_Exercise objective_
Could you print the entries below exactly, starting at the line that contains "happens in 4 steps" and stopping after the last one?
START Records for this task
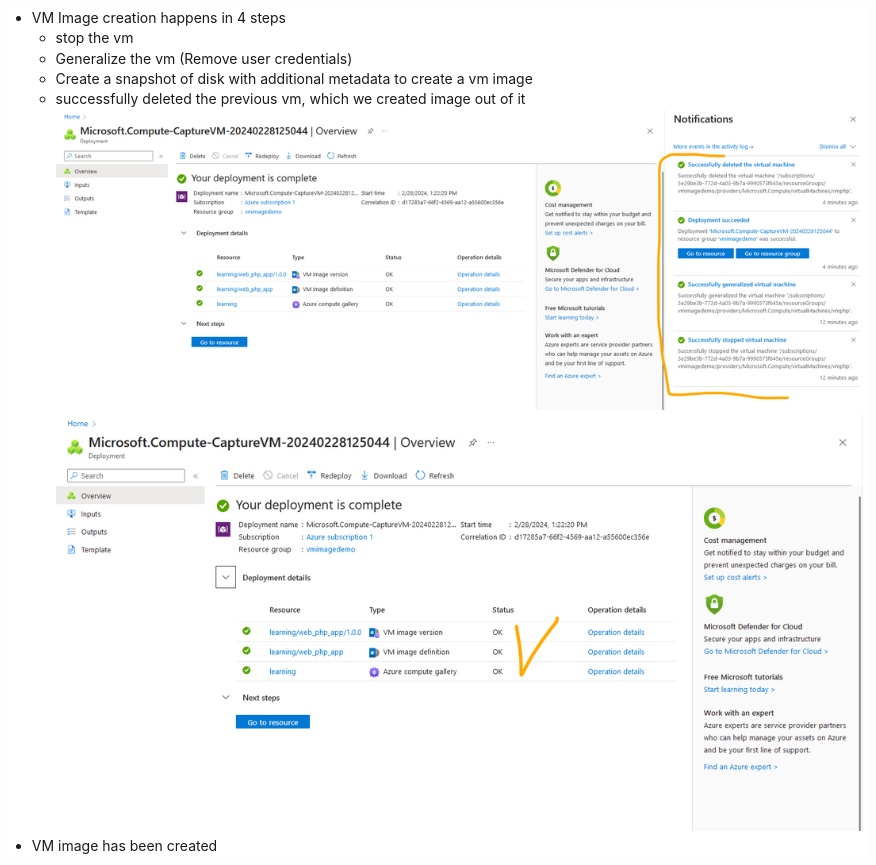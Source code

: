 * VM Image creation happens in 4 steps
   * stop the vm
   * Generalize the vm (Remove user credentials)
   * Create a snapshot of disk with additional metadata to create a vm image
   * successfully deleted the previous vm, which we created image out of it
![Preview](./Images/azcompute109.png)
![Preview](./Images/azcompute110.png)
* VM image has been created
END Records for this task
_Your response_
: * VM Image creation happens in 4 steps
   * stop the vm
   * Generalize the vm (Remove user credentials)
   * Create a snapshot of disk with additional metadata to create a vm image
   * successfully deleted the previous vm, which we created image out of it
![Preview](./Images/azcompute109.png)
![Preview](./Images/azcompute110.png)
* VM image has been created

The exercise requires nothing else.